Go Back
Plate of high-protein honey garlic shrimp served with vegetables and rice

High-Protein Honey Garlic Shrimp

A delicious and easy dish combining shrimp with honey and garlic for a sweet and savory flavor, perfect for increasing protein intake.
Prep Time 15 minutes
Cook Time 6 minutes
Total Time 21 minutes
Servings: 4 servings
Course: Dinner, Main Course
Cuisine: American, Asian
Calories: 250

Ingredients
  

Main Ingredients
  • 1 pound shrimp, peeled and deveined Use fresh shrimp for the best taste and texture.
  • 1/4 cup honey Feel free to adjust the amount to suit your taste.
  • 3 cloves garlic, minced
  • 2 tablespoons soy sauce For a gluten-free option, use tamari instead.
  • 1 tablespoon olive oil
  • to taste Salt and pepper
  • Steamed rice or vegetables for serving Great with steamed rice, quinoa, or a fresh salad.

Method
 

Preparation
  1. In a bowl, mix the honey, minced garlic, soy sauce, olive oil, salt, and pepper.
  2. Add the shrimp to the bowl and toss to coat.
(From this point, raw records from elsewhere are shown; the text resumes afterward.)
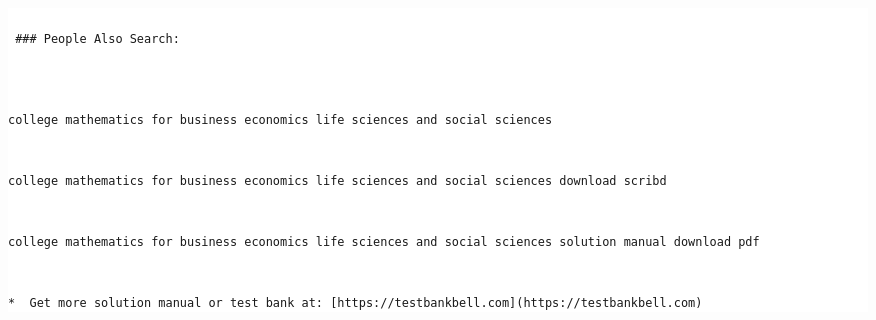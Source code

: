                                                                                                                                                                                                                                                                                                                                                                                                                                                                                    
                                                                                                                                                                                                                                                                                                                                                                                                                                                                                     ### People Also Search:
                                                                                                                                                                                                                                                                                                                                                                                                                                                                                    
                                                                                                                                                                                                                                                                                                                                                                                                                                                                                    
                                                                                                                                                                                                                                                                                                                                                                                                                                                                                    college mathematics for business economics life sciences and social sciences
                                                                                                                                                                                                                                                                                                                                                                                                                                                                                    
                                                                                                                                                                                                                                                                                                                                                                                                                                                                                    college mathematics for business economics life sciences and social sciences download scribd
                                                                                                                                                                                                                                                                                                                                                                                                                                                                                    
                                                                                                                                                                                                                                                                                                                                                                                                                                                                                    college mathematics for business economics life sciences and social sciences solution manual download pdf
                                                                                                                                                                                                                                                                                                                                                                                                                                                                                    
                                                                                                                                                                                                                                                                                                                                                                                                                                                                                *  Get more solution manual or test bank at: [https://testbankbell.com](https://testbankbell.com)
Let marinate for about 15 minutes.
Cooking
  1. Heat a skillet over medium heat and add the shrimp along with the marinade.
  2. Cook for 2-3 minutes on each side until the shrimp are opaque and cooked through.
Serving
  1. Serve the shrimp over steamed rice or alongside your favorite vegetables.
  2. A sprinkle of sesame seeds or chopped green onions on top can add extra flavor and color.

Notes

To store any leftovers, place them in an airtight container in the refrigerator. They will stay good for about 2-3 days. Reheat in a skillet over low heat or in the microwave, but avoid overcooking.